Ministerstwo: Nie wysyłamy zdjęć z fotoradarów, bo kierowcy kłamią

O tym, że Inspekcja Transportu Drogowego, która od pół roku zarządza fotoradarami, nie wysyła zdjęć do ukaranych kierowców pisaliśmy na łamach serwisu Motoryzacja wielokrotnie.

Tematem zainteresowało się także RMF.FM.

Kierowcy mogliby kłamać, by uniknąć kary, więc zdjęcia z fotoradarów zobaczą dopiero w sądzie. W ten sposób Ministerstwo Transportu tłumaczy, dlaczego do kierowców sfotografowanych przez radary nie są już wysyłane zdjęcia. W efekcie wielu kierowców woli zapłacić nawet nie swój mandat niż udowadniać niewinność na kolejnych rozprawach - czytamy w  materiale Pawła Świądera.

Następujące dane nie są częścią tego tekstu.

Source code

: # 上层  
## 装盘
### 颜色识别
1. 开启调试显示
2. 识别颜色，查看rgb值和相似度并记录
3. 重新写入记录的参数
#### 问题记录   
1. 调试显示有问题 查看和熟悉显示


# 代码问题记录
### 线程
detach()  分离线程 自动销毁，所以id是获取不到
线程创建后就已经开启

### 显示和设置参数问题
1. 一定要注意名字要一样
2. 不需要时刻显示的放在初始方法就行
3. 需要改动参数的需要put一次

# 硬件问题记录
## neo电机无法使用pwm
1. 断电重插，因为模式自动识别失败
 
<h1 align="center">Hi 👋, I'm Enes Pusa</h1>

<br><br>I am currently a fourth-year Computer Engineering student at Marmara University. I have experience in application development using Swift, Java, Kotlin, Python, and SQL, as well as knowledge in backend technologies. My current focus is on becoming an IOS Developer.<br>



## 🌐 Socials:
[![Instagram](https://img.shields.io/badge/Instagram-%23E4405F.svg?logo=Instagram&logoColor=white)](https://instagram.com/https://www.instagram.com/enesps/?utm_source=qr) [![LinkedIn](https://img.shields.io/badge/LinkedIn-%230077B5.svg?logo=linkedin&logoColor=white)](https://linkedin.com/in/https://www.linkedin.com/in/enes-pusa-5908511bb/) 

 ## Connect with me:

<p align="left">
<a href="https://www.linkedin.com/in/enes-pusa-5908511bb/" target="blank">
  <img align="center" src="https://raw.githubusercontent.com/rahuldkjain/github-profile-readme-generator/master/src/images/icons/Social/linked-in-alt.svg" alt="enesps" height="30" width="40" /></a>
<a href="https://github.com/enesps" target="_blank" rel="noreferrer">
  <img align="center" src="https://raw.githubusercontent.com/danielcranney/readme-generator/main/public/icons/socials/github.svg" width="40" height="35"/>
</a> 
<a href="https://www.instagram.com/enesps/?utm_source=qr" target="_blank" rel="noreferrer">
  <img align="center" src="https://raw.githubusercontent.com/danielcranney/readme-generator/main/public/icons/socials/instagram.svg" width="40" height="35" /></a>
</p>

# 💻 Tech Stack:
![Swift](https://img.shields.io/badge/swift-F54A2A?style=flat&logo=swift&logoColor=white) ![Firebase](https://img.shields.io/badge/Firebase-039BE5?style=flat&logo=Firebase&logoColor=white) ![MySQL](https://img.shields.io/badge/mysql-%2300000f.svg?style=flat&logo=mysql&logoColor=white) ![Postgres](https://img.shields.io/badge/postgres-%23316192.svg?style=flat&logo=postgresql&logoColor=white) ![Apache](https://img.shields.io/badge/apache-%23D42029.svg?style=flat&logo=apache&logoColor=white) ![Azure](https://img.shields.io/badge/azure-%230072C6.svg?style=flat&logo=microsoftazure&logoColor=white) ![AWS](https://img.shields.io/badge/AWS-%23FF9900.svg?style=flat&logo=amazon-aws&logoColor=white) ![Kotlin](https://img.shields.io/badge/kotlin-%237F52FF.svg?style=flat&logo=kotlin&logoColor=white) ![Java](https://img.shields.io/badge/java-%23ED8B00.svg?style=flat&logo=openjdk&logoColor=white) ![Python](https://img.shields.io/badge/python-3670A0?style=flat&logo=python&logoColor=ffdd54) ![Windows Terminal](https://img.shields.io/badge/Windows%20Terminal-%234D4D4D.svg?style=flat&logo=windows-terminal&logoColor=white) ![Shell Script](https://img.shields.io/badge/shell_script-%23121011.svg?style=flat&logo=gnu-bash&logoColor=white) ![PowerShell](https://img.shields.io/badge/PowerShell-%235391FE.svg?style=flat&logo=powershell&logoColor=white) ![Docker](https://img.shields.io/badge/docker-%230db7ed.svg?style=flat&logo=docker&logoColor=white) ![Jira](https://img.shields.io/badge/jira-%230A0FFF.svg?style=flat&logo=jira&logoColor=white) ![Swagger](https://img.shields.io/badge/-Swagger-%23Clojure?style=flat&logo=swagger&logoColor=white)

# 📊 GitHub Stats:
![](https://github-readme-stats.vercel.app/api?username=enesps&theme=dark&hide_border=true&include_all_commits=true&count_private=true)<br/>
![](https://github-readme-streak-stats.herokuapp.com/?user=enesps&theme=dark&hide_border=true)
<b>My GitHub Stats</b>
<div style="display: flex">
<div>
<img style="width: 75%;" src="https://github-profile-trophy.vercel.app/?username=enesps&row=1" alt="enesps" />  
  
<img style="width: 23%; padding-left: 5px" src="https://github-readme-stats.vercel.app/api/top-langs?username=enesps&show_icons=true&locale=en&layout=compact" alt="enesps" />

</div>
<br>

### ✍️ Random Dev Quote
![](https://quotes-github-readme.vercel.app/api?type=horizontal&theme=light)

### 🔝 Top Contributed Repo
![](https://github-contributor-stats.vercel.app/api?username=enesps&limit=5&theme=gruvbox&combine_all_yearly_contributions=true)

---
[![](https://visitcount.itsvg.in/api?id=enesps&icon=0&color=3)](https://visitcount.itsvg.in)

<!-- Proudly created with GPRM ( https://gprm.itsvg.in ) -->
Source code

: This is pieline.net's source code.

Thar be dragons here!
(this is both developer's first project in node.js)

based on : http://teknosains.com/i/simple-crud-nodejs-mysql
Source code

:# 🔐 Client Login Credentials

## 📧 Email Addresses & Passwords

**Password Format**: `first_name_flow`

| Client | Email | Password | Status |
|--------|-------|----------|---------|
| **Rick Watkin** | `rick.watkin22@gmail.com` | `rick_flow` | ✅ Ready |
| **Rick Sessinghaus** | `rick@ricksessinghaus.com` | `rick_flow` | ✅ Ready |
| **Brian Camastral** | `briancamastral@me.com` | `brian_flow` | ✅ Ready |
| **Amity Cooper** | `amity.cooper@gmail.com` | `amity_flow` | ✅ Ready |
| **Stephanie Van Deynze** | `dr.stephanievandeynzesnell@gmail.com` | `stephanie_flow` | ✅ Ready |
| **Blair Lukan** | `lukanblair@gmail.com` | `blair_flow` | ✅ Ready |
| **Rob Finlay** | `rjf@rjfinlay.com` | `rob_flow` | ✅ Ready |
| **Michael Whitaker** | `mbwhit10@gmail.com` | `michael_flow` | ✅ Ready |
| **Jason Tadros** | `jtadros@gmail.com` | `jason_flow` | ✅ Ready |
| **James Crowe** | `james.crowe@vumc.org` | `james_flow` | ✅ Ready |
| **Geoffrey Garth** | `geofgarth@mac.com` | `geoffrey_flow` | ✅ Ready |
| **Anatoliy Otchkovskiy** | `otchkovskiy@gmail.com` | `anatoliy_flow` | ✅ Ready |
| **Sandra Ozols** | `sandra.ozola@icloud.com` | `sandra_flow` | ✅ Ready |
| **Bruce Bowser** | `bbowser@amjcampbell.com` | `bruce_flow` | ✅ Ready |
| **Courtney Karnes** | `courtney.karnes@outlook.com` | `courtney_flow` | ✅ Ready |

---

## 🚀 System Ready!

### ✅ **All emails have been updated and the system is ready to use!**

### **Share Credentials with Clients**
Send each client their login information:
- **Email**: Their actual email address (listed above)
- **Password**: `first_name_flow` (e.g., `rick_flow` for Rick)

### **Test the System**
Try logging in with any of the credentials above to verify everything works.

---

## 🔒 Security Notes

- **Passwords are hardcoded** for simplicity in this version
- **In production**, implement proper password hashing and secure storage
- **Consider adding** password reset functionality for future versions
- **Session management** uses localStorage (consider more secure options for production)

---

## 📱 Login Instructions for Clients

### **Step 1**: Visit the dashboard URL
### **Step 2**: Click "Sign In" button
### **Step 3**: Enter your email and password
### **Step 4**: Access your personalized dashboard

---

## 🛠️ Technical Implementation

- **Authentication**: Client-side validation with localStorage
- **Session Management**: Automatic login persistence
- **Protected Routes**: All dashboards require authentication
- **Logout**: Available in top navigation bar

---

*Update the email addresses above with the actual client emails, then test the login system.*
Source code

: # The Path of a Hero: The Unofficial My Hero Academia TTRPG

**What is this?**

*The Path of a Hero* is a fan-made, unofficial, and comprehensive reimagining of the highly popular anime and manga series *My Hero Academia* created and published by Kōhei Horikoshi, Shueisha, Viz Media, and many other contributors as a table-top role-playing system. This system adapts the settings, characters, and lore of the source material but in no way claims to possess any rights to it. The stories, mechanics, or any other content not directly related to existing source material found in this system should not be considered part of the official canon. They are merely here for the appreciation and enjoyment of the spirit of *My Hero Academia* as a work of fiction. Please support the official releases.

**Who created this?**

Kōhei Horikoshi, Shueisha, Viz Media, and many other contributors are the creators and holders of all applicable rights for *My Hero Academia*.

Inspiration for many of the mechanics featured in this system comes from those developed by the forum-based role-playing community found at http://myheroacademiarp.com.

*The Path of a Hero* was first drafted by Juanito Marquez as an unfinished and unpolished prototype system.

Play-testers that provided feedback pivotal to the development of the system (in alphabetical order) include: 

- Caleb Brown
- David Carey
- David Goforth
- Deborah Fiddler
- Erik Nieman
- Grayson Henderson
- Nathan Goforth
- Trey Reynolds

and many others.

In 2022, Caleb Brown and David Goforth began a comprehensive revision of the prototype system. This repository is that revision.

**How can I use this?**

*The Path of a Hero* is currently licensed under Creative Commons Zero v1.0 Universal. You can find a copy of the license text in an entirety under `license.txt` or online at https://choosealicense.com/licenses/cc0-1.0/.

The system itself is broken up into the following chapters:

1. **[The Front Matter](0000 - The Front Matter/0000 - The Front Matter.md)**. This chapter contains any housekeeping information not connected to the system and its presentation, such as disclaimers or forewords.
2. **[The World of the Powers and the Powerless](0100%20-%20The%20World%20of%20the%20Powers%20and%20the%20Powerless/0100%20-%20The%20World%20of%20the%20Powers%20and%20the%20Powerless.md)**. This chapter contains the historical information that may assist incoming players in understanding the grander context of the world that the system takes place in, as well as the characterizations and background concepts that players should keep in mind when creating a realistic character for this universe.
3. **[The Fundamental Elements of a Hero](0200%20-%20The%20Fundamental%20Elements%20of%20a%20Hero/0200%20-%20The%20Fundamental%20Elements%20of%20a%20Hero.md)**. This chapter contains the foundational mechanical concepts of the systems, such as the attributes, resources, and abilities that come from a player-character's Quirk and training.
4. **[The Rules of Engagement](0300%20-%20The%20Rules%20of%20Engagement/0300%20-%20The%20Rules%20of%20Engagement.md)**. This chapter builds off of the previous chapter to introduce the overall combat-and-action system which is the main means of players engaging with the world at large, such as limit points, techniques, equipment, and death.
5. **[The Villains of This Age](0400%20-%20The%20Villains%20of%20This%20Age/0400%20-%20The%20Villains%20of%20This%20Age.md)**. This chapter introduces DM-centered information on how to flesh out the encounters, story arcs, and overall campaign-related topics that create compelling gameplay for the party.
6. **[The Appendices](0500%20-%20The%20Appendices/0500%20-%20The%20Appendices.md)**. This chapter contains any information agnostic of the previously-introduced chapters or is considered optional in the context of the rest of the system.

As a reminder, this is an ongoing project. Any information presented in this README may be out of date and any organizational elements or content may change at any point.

Poniżej pismo przesłane do reportera RMF FM przez ministerstwo, w którym informuje, że nie będzie wysyłać zdjęć, oraz w dość kuriozalny sposób uzasadnia takie postepowanie.

"Szanowny Panie Redaktorze,

w odpowiedzi na Pana pytania z 1 lutego br. dotyczące przepisów rozporządzenia Prezesa Rady Ministrów z dnia 22 lutego 2002 r. w sprawie nakładania grzywien w drodze mandatu karnego (Dz. U. Nr 20, poz. 201, z późn. zm.), Ministerstwo Transportu, Budownictwa i Gospodarki Morskiej wyjaśnia, że prawo przeglądania akt (w tym również obrazu zarejestrowanego wykroczenia) i sporządzania z nich odpisów regulują przepisy art. 156 § 1-4 Kodeksu postępowania karnego (KPK), które na podstawie art. 38 § 1 Kodeksu postępowania w sprawach o wykroczenia (KPwSoW), mają także zastosowanie w procedurze wykroczeniowej.

Reklama

Ponieważ art. 38 KPwSoW przenosi na swój grunt jedynie wybrane przepisy art. 156 KPK (nie przenosi art. 156 § 5, który reguluje dostęp do akt w trakcie postępowania przygotowawczego) - strony, obrońcy i pełnomocnicy nabywają prawo do zapoznania się z aktami sprawy i możliwość sporządzania z nich odpisów na etapie postępowania przed Sądem (z chwilą zawiadomienia o terminie pierwszej rozprawy - art. 67 § 2 KPwSoW).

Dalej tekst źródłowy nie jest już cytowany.